§ Work to complete: Scan the material that follows. Copy every line containing the word "Windows".

§ Material for the task:
********************
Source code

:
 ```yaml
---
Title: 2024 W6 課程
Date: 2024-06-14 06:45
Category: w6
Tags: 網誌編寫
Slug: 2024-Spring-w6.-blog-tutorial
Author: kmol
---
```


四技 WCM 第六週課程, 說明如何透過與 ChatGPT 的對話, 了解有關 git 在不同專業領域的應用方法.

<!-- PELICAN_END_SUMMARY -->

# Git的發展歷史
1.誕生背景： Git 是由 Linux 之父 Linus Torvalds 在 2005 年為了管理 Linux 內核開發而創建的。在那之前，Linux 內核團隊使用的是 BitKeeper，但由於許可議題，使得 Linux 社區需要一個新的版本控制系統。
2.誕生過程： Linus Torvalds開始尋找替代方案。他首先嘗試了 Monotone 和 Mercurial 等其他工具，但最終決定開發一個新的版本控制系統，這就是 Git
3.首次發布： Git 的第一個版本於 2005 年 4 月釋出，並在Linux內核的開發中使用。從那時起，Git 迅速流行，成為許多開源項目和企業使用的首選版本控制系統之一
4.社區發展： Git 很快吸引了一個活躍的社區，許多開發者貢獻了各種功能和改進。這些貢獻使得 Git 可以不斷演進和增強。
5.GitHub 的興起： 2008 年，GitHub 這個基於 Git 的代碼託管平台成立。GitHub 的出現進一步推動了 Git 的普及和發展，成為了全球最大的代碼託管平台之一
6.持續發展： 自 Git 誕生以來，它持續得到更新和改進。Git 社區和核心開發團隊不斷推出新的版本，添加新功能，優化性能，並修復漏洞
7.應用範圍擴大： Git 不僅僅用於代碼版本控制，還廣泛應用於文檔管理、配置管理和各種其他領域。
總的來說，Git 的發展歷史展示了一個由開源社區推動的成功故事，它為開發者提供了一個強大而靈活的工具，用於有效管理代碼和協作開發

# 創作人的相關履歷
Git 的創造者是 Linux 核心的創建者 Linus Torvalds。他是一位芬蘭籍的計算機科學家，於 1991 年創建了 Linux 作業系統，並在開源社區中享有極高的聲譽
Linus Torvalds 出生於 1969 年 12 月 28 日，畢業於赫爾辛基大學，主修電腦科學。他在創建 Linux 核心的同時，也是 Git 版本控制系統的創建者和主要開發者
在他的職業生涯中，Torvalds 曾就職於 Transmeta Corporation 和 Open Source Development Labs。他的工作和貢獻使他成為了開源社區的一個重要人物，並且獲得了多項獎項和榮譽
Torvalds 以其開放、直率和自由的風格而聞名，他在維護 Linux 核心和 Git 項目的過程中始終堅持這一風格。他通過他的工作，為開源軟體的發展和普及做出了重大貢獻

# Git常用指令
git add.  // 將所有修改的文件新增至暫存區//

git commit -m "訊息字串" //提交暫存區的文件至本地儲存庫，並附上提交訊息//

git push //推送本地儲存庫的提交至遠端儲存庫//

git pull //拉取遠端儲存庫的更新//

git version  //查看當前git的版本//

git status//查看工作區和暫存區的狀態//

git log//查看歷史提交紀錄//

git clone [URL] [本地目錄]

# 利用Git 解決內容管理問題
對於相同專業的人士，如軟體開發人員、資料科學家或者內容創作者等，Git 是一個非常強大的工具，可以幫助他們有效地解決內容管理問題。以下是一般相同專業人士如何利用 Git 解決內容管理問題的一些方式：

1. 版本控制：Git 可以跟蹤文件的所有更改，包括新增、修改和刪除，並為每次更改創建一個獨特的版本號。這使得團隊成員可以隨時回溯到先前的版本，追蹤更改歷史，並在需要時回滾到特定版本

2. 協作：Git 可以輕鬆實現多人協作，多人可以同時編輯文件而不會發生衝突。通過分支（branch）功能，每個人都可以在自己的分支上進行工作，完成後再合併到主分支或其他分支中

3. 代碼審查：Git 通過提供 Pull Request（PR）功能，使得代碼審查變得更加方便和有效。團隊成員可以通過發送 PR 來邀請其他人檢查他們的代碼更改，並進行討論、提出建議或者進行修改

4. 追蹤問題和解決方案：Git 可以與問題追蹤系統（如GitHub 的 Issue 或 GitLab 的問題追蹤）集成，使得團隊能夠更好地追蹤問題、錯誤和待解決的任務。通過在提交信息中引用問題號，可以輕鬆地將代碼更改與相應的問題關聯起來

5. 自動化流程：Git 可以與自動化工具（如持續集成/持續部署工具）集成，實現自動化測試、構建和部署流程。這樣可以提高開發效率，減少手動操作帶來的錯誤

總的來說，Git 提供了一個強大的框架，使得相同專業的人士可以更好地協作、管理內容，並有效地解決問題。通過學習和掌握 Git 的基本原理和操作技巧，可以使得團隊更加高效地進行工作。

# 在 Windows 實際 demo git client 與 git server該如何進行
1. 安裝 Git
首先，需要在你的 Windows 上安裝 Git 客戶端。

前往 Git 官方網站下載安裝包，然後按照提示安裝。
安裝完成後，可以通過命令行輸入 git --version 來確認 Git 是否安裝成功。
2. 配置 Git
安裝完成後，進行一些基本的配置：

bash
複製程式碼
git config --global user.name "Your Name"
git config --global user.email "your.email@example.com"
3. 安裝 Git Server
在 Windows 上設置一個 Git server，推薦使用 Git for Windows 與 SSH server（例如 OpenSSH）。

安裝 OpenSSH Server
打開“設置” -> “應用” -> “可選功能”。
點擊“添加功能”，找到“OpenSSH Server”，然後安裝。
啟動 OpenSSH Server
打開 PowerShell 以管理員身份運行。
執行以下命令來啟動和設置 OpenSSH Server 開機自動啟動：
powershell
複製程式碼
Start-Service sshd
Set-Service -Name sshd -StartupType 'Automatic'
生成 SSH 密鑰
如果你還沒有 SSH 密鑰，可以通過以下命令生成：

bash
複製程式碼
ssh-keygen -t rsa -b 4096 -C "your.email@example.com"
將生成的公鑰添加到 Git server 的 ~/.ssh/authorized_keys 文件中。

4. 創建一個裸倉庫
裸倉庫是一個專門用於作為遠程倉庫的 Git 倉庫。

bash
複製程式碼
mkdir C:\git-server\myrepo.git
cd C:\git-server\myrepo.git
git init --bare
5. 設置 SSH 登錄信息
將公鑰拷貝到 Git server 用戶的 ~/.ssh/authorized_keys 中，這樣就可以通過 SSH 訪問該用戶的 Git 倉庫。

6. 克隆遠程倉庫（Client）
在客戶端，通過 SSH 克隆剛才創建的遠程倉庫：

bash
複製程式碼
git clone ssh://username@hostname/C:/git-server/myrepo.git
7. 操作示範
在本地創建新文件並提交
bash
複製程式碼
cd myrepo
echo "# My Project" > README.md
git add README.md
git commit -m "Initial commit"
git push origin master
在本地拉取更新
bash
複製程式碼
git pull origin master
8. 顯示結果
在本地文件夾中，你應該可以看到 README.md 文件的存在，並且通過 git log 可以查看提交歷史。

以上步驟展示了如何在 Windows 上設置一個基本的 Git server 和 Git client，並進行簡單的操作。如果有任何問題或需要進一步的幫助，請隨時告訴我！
********************
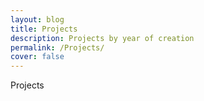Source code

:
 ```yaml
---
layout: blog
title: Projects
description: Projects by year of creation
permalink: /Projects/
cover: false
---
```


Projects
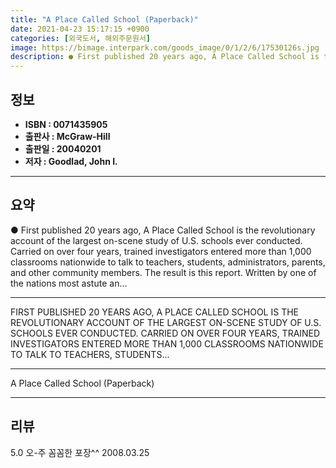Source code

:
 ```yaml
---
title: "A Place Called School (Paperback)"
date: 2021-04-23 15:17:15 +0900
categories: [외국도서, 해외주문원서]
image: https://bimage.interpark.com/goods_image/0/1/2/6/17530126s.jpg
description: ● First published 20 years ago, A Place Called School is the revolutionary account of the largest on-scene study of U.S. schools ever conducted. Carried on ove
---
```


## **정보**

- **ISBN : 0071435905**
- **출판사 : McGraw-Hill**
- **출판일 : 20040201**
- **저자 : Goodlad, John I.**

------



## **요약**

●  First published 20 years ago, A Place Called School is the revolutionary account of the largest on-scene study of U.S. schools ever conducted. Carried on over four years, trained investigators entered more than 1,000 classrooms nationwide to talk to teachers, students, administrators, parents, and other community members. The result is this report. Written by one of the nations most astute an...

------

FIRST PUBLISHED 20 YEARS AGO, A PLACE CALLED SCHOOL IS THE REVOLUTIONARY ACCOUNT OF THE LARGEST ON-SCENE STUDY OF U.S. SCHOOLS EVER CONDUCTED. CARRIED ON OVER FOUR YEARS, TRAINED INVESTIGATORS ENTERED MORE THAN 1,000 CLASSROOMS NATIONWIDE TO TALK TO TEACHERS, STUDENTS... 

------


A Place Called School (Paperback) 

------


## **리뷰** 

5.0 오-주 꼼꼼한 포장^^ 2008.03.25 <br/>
********************
§ Written answer:
# 在 Windows 實際 demo git client 與 git server該如何進行
首先，需要在你的 Windows 上安裝 Git 客戶端。
在 Windows 上設置一個 Git server，推薦使用 Git for Windows 與 SSH server（例如 OpenSSH）。
以上步驟展示了如何在 Windows 上設置一個基本的 Git server 和 Git client，並進行簡單的操作。如果有任何問題或需要進一步的幫助，請隨時告訴我！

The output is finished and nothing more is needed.